Tiago Petinga / Lusa

Carlos César, presidente do PS, antecipou, em entrevista ao Público e à Renascença, que o primeiro-ministro António Costa poderá candidatar-se e vencer uma eleição para um terceiro mandato.

Em entrevista ao jornal Público e à Renascença, Carlos César, presidente do PS, teceu elogios ao trabalho do primeiro-ministro e admitiu mesmo que António Costa possa vir a avançar e a vencer uma eleição para um terceiro mandato, avisando os seus potenciais sucessores que “vão ter de esperar um bocado”.

Questionado sobre quanto tempo os eventuais candidatos à sua sucessão no partido, como eventualmente são os casos de Fernando Medina e Pedro Nuno Santos, Carlos César disse “bastante” e concordou que terão de “esperar sentados”.
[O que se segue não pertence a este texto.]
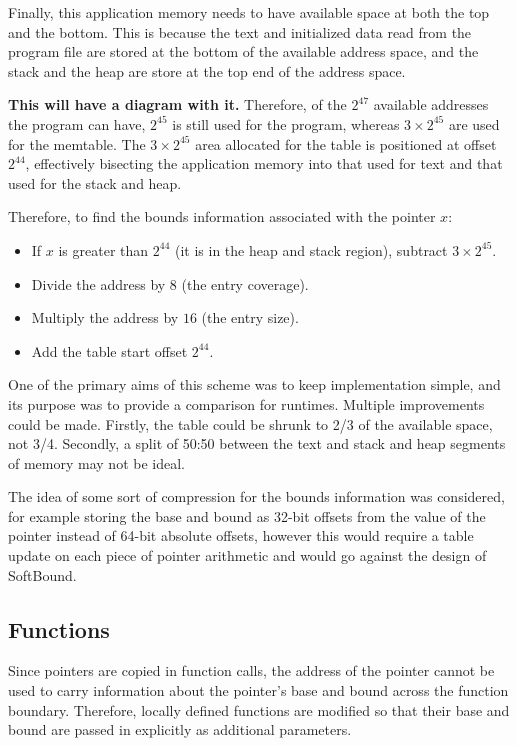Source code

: Finally, this application memory needs to have available space at both the top and the bottom.
This is because the text and initialized data read from the program file are stored at the bottom of the available address space, and the stack and the heap are store at the top end of the address space.

\textbf{This will have a diagram with it.} Therefore, of the $2^{47}$ available addresses the program can have, $2^{45}$ is still used for the program, whereas $3\times 2^{45}$ are used for the memtable.
The $3\times 2^{45}$ area allocated for the table is positioned at offset $2^{44}$, effectively bisecting the application memory into that used for text and that used for the stack and heap.

Therefore, to find the bounds information associated with the pointer $x$:

\begin{itemize}
\item If $x$ is greater than $2^{44}$ (it is in the heap and stack region), subtract $3\times 2^{45}$.
\item Divide the address by $8$ (the entry coverage).
\item Multiply the address by $16$ (the entry size).
\item Add the table start offset $2^{44}$.
\end{itemize}

One of the primary aims of this scheme was to keep implementation simple, and its purpose was to provide a comparison for runtimes.
Multiple improvements could be made.
Firstly, the table could be shrunk to 2/3 of the available space, not 3/4.
Secondly, a split of 50:50 between the text and stack and heap segments of memory may not be ideal.

The idea of some sort of compression for the bounds information was considered, for example storing the base and bound as 32-bit offsets from the value of the pointer instead of 64-bit absolute offsets, however this would require a table update on each piece of pointer arithmetic and would go against the design of SoftBound.
\subsection{Functions}

Since pointers are copied in function calls, the address of the pointer cannot be used to carry information about the pointer's base and bound across the function boundary.
Therefore, locally defined functions are modified so that their base and bound are passed in explicitly as additional parameters.


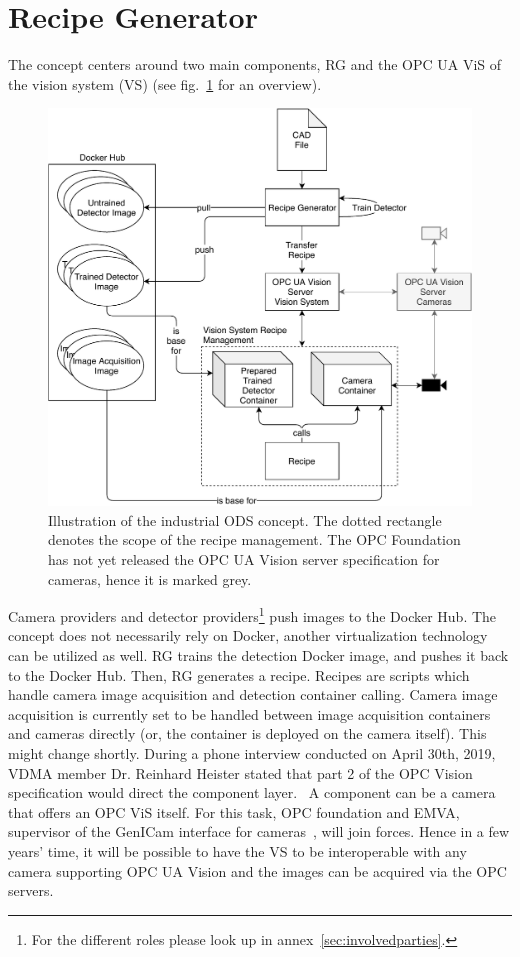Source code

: \section{Recipe Generator}
The concept centers around two main components, RG and the OPC UA ViS of the vision system (VS) (see fig.~\ref{fig:concept} for an overview).
\begin{figure}
    \centering
    \includegraphics[width=\textwidth]{img/Concept.pdf}
    \caption[Concept]{Illustration of the industrial ODS concept. The dotted rectangle denotes the scope of the recipe management. The OPC Foundation has not yet released the OPC UA Vision server specification for cameras, hence it is marked grey.}
    \label{fig:concept}
\end{figure}

Camera providers and detector providers\footnote{For the different roles please look up in annex~\ref{sec:involvedparties}.} push images to the Docker Hub.  The concept does not necessarily rely on Docker, another virtualization technology can be utilized as well. RG trains the detection Docker image, and pushes it back to the Docker Hub. Then, RG generates a recipe. Recipes are scripts which handle camera image acquisition and detection container calling. Camera image acquisition is currently set to be handled between image acquisition containers and cameras directly (or, the container is deployed on the camera itself). This might change shortly. During a phone interview conducted on April 30th, 2019, VDMA member Dr. Reinhard Heister stated that part 2 of the OPC Vision specification would direct the component layer.~\cite{Heister2019TheInterview} A component can be a camera that offers an OPC ViS itself. For this task, OPC foundation and EMVA, supervisor of the GenICam interface for cameras~\cite{EMVA2019GenICam2019}, will join forces. Hence in a few years' time, it will be possible to have the VS to be interoperable with any camera supporting OPC UA Vision and the images can be acquired via the OPC servers.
“Estamos em presença de uma liderança forte e de uma liderança esclarecida e não em presença de um processo em houvesse uma degradação da liderança do PS que gerasse a necessidade de as pessoas se colocarem numa lista de espera para essas candidaturas à liderança”, afirmou.
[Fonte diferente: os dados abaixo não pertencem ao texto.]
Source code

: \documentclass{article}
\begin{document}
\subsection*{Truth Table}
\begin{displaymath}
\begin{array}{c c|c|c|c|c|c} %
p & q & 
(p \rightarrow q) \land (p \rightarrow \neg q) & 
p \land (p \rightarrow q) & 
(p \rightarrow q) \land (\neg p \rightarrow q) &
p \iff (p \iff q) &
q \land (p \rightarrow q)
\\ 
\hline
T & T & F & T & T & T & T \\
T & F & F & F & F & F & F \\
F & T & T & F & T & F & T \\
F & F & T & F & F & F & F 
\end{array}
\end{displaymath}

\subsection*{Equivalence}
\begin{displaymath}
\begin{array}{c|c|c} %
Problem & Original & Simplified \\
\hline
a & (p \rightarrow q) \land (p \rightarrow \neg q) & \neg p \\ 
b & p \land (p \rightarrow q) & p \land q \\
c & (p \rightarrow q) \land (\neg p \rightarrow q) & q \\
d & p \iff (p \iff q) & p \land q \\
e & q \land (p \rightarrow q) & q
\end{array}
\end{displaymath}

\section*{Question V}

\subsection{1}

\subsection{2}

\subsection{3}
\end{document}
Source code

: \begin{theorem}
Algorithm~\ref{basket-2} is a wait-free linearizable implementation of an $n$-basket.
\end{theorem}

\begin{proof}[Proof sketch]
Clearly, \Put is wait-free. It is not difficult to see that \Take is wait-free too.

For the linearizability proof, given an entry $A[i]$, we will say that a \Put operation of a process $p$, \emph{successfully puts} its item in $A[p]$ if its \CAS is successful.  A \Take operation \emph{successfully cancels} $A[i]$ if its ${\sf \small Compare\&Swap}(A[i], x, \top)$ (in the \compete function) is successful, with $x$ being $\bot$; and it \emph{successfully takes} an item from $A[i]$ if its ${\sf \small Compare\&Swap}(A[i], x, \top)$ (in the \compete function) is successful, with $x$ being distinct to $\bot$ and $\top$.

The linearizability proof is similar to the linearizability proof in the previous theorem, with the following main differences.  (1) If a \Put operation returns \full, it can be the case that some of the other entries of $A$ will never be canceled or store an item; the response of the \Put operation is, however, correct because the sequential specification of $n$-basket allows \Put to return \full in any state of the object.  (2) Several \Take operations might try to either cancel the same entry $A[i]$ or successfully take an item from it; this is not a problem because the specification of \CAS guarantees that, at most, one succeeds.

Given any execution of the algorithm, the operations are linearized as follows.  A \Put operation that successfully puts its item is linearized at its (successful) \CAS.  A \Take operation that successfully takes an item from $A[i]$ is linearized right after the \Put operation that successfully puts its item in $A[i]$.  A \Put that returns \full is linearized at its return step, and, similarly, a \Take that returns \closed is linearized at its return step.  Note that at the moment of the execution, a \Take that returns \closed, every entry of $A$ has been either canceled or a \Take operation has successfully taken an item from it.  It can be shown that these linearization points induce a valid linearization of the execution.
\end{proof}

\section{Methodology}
Questionado sobre o cenário de eleições legislativas antecipadas, o presidente do PS disse que os habituais parceiros à esquerda (PCP e Bloco de Esquerda) sabem bem os custos eleitorais de provocar uma crise política.

Em relação às presidenciais de 2021, Carlos César disse que o PS “terá de ponderar” sobre o apoio a uma eventual recandidatura do atual Presidente, “sendo certo que Marcelo Rebelo de Sousa será um dos candidatos que terá elevadíssima preferência nas sondagens e no eleitorado do PS.”

Em relação à eventual candidatura de Ana Gomes a Belém, o presidente do PS assegurou que “só numa situação limite votaria em Ana Gomes: se os candidatos em presença significassem algo de desagradável que não gostasse de ver refletido na mais alta magistratura da nação”.

Questionado sobre a possibilidade de se candidatar à Presidência da República em 2026, Carlos César afastou esse cenário. “Não tenho nenhuma aspiração a esse nível”, garantiu.

Questionado sobre as recentes críticas ao Governo, à ministra e à diretora-geral da saúde, Carlos César disse que a sua opinião é “positiva”.

“Todos nós sabíamos que, superada a fase de confinamento e as medidas mais extremas de protecção, viveríamos com o inadiável e inevitável desconfinamento. Que haveria surtos e cadeias de transmissão que teríamos de combater”, afirmou. “Com o desconfinamento, com a retoma da actividade económica, há eventos que ocorrem e que não deviam ocorrer, ou que deviam ser sinalizados ou reprimidos”, acrescentou, referindo-se às festas e compostamentos incorretos que têm vindo a ser noticiados.

Em relação ao acordo para a TAP, Carlos César disse que “o Governo fez o que havia a fazer”. “Não havia muitas outras soluções que não fosse a de assumir responsabilidades crescentes como accionista público e intervir na empresa de tomar a condução da sua reabilitação e reestruturação”, disse.